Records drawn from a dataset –
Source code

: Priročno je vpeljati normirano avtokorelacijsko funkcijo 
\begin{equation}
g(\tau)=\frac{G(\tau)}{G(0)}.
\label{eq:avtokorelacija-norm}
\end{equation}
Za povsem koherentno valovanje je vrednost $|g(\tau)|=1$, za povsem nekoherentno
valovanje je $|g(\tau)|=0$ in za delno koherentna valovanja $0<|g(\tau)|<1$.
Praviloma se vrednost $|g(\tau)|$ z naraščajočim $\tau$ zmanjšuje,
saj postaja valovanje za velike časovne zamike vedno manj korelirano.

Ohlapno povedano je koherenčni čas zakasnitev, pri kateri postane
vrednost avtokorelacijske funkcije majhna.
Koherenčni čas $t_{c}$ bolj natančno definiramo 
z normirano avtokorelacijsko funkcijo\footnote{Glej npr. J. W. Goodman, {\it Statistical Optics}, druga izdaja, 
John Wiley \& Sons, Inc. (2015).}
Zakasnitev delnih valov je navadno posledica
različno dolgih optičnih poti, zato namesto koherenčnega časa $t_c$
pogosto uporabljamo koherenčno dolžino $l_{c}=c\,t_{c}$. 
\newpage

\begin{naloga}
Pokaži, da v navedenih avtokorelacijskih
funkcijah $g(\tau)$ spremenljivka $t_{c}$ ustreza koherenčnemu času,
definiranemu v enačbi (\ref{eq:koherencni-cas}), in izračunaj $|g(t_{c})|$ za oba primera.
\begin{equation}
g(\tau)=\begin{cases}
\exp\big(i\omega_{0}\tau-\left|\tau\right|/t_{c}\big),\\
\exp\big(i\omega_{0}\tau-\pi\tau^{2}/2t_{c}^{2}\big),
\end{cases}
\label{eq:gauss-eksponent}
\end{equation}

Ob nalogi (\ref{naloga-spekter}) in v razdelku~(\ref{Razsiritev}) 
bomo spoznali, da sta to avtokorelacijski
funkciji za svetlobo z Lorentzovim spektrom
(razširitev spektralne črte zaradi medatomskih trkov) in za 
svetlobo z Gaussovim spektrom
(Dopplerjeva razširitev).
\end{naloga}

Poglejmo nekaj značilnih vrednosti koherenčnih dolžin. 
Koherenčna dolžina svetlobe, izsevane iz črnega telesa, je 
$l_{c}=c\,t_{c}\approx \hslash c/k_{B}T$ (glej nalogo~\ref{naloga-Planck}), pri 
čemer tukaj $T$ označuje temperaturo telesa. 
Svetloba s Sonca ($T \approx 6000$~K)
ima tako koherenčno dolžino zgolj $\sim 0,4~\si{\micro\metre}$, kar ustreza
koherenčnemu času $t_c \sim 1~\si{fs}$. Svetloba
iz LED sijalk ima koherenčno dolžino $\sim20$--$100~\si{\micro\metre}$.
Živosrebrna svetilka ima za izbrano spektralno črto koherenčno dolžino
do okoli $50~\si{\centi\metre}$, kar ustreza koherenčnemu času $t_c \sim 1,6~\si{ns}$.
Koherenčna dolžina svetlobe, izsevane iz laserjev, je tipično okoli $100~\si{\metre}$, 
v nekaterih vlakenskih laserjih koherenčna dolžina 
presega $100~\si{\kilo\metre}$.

Your instructions – When the word "ustreza" shows up in a line of the entries, pull that line out.

Task output –
funkcijah $g(\tau)$ spremenljivka $t_{c}$ ustreza koherenčnemu času,
ima tako koherenčno dolžino zgolj $\sim 0,4~\si{\micro\metre}$, kar ustreza
do okoli $50~\si{\centi\metre}$, kar ustreza koherenčnemu času $t_c \sim 1,6~\si{ns}$.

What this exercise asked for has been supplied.